▶ TASK DETAILS
Every line of the data that contains the string "Propose" must be copied.

[Saved data entries]
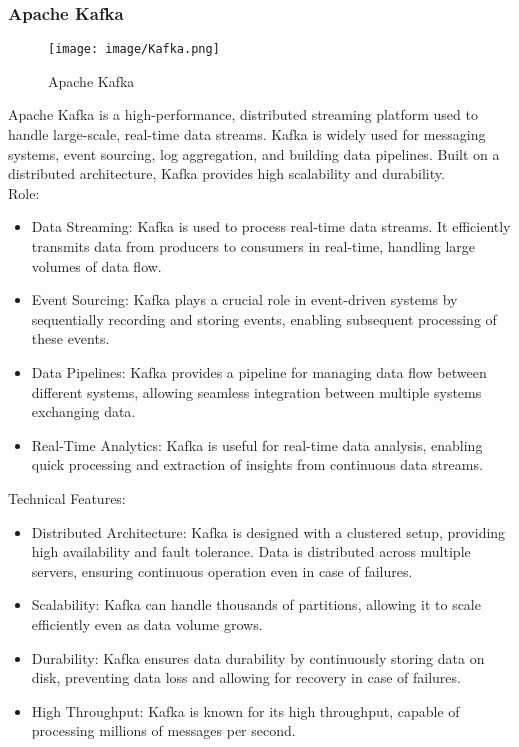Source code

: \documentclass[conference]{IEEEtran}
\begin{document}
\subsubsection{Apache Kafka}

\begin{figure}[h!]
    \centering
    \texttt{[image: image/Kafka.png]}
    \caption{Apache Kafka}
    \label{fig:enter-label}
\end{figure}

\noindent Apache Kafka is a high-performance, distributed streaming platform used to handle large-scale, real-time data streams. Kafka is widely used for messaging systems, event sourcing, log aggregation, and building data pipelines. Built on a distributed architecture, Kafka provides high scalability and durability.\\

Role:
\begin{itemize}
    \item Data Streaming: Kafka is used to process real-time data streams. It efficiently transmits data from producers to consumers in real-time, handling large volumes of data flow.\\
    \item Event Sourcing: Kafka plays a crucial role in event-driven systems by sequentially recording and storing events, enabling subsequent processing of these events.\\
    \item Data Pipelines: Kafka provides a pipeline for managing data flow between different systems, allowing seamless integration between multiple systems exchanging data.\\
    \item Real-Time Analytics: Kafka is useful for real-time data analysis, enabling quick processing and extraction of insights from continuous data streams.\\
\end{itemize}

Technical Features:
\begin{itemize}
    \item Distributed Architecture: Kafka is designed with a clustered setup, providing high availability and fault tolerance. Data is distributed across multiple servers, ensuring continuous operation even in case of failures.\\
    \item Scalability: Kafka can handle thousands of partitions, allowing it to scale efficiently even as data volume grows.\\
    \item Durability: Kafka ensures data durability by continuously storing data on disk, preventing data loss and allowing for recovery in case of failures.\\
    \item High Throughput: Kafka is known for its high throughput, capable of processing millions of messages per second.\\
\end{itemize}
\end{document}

---

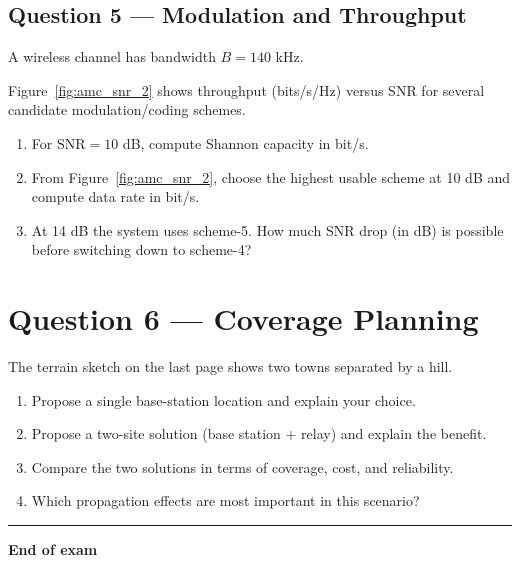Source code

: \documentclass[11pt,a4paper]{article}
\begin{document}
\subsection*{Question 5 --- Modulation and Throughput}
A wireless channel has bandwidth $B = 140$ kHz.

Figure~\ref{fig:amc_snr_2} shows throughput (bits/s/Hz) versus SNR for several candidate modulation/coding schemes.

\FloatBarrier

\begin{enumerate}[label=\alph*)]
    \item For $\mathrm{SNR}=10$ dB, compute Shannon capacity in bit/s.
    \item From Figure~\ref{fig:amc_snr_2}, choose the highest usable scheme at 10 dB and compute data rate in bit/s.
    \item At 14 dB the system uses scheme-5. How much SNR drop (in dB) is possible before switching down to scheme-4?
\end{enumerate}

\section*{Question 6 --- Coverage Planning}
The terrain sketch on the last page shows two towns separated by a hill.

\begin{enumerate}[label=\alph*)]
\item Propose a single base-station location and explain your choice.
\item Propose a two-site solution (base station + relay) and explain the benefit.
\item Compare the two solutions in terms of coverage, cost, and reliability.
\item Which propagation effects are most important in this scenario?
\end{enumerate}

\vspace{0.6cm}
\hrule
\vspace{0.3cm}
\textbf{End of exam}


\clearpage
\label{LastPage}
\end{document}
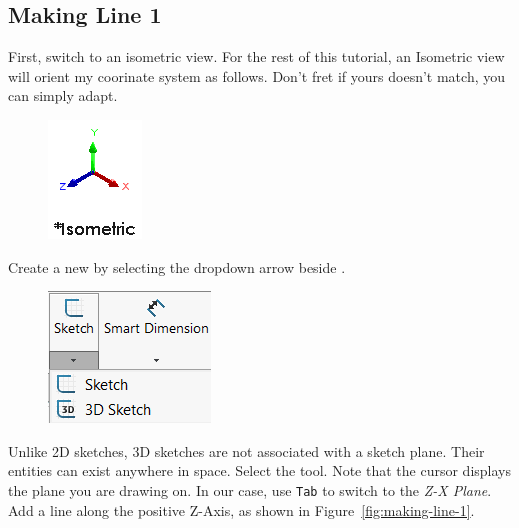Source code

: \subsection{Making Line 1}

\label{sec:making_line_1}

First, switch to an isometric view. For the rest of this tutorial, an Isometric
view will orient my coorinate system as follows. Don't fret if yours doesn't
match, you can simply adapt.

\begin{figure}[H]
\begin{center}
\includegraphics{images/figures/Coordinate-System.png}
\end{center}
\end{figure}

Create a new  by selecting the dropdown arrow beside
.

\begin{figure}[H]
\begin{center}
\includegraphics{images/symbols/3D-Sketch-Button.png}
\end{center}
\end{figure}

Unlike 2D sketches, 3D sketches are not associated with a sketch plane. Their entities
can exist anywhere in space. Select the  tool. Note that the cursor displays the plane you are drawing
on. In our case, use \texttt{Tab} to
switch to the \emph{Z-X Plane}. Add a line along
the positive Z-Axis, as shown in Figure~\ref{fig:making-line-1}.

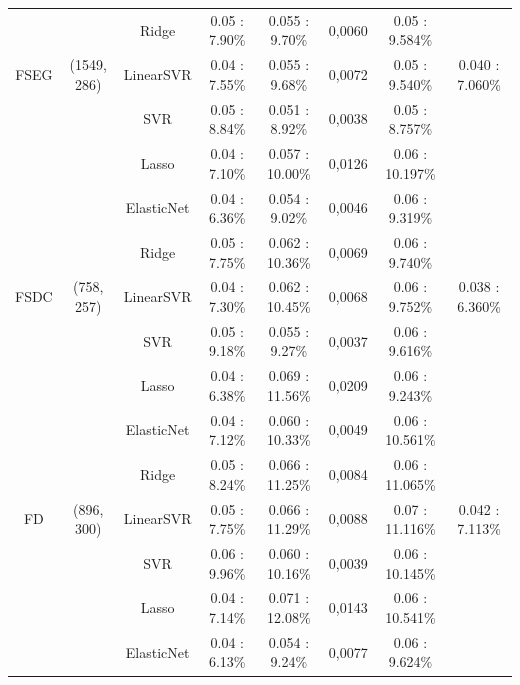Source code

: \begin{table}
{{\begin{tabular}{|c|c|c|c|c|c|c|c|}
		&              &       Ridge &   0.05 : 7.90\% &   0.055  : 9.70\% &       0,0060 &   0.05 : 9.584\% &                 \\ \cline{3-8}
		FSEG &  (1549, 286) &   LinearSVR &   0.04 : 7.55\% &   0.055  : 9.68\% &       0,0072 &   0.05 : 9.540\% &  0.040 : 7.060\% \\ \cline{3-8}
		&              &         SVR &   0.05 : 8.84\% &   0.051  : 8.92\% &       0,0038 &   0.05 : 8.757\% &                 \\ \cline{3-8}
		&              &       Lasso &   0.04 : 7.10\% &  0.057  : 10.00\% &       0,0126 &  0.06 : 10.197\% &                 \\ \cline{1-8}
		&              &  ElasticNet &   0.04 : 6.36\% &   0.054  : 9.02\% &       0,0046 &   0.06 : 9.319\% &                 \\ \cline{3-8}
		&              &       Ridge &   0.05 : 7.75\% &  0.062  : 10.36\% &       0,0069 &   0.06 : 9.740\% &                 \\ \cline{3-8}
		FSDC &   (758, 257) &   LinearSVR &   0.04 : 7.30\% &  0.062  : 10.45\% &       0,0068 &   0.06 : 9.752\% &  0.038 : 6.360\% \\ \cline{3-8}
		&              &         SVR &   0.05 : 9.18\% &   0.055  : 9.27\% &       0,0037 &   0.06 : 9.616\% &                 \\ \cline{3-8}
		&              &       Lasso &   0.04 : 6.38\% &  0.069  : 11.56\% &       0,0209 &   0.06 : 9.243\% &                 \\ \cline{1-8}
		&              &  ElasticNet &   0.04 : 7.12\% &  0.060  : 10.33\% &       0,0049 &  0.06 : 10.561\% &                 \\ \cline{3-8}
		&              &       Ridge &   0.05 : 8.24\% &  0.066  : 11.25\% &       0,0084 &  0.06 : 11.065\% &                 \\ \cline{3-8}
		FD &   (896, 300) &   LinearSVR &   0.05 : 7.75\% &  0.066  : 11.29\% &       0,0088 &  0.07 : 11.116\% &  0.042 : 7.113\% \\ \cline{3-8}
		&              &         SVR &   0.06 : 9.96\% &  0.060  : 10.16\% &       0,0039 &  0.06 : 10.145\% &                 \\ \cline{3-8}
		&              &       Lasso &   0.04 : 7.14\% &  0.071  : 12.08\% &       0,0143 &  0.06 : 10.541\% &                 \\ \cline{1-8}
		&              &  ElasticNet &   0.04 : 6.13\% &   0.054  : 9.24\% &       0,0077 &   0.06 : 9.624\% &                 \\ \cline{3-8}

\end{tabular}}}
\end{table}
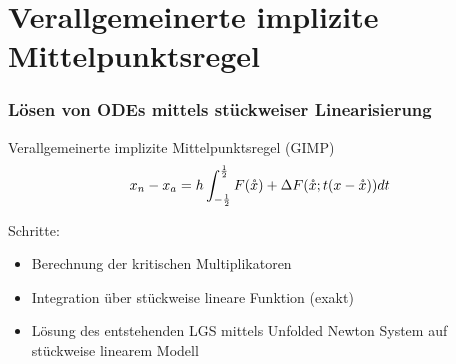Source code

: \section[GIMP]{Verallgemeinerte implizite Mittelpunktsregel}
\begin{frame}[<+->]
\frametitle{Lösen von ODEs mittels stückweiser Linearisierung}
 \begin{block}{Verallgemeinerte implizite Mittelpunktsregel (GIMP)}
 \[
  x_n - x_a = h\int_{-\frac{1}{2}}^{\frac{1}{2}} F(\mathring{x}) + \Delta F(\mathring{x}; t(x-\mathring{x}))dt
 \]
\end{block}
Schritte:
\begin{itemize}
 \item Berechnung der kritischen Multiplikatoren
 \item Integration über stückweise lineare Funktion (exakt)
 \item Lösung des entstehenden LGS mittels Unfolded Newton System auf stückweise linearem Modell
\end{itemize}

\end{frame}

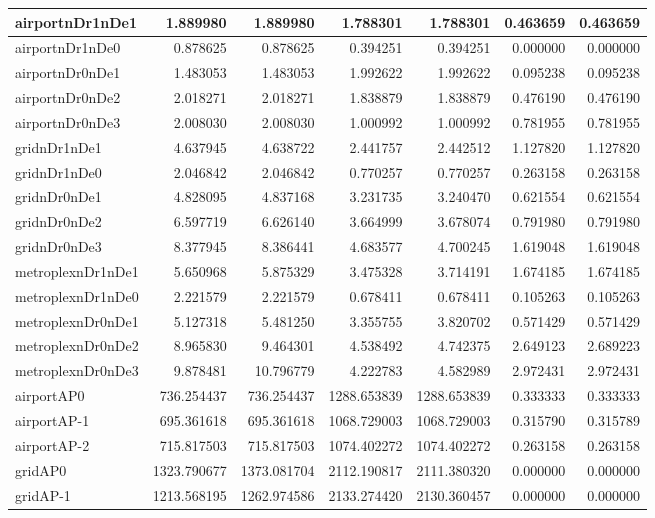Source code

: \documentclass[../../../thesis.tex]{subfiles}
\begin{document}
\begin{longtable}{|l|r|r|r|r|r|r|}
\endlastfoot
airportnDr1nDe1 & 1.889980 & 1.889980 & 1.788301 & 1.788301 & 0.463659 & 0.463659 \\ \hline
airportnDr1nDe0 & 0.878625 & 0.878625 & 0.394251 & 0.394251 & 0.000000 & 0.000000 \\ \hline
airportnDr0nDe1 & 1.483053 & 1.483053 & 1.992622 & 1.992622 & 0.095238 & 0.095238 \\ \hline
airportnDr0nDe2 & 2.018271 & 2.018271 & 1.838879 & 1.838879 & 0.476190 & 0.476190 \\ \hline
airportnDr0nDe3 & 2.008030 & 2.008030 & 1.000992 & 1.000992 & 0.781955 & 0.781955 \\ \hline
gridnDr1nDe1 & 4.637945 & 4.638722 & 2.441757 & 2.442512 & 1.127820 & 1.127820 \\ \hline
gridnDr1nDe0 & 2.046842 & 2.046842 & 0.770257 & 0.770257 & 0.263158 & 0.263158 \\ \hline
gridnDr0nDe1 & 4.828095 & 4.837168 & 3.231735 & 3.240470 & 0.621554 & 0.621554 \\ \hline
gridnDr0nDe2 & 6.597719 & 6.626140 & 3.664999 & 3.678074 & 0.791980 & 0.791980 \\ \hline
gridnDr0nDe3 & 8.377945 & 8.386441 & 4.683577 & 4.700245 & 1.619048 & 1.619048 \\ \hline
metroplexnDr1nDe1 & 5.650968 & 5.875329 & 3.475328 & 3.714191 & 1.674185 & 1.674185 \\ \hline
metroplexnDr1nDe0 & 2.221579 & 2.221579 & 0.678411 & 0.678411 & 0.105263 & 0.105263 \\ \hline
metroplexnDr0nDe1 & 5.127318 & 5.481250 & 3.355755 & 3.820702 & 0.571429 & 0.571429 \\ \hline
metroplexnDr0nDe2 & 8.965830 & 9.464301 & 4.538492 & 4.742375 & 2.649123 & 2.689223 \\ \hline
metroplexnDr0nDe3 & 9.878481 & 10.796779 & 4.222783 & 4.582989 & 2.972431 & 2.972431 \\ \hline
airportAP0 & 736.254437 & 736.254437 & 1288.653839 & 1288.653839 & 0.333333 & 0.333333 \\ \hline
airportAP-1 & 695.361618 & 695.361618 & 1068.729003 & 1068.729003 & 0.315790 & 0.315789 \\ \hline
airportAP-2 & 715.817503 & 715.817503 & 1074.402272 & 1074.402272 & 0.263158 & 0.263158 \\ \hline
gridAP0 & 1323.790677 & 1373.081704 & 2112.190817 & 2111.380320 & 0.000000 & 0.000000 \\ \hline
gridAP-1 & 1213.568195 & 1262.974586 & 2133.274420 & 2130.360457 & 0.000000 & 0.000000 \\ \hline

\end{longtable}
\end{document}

* * *

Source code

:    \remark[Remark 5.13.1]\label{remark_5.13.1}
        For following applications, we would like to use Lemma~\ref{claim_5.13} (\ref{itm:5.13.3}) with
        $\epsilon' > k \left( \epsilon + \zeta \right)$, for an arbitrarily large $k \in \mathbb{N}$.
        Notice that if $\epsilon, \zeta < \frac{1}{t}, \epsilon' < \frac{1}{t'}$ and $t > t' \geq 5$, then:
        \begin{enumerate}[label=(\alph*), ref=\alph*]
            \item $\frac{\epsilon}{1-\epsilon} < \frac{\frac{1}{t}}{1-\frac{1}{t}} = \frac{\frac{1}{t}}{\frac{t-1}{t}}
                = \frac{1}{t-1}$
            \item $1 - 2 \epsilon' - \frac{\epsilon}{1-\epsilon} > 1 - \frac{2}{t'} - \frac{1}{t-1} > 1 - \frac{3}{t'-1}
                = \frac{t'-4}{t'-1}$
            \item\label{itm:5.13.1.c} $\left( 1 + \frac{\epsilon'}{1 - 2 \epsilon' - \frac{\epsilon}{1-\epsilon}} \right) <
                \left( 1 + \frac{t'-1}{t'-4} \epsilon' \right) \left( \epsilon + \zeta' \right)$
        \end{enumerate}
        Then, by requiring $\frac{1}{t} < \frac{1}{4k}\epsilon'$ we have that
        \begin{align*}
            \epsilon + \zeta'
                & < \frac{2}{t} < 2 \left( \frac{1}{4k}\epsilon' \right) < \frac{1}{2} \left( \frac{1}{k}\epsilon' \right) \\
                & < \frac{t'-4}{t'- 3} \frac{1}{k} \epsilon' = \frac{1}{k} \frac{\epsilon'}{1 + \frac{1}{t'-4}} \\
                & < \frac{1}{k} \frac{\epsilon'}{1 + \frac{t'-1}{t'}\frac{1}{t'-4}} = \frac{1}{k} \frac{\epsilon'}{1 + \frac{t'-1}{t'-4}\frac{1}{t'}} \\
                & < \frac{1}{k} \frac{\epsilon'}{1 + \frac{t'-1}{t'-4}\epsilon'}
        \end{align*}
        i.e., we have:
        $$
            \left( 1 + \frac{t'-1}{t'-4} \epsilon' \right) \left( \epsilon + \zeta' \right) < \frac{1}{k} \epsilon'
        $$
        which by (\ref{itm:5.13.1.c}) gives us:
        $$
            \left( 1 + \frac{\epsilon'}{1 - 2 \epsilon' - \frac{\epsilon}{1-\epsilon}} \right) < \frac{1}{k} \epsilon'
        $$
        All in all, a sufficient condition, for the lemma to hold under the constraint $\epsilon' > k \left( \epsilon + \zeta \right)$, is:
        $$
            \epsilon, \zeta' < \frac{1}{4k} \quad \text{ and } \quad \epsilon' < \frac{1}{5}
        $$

▶ ANSWER FOR THE TASK
\item Propose a single base-station location and explain your choice.
\item Propose a two-site solution (base station + relay) and explain the benefit.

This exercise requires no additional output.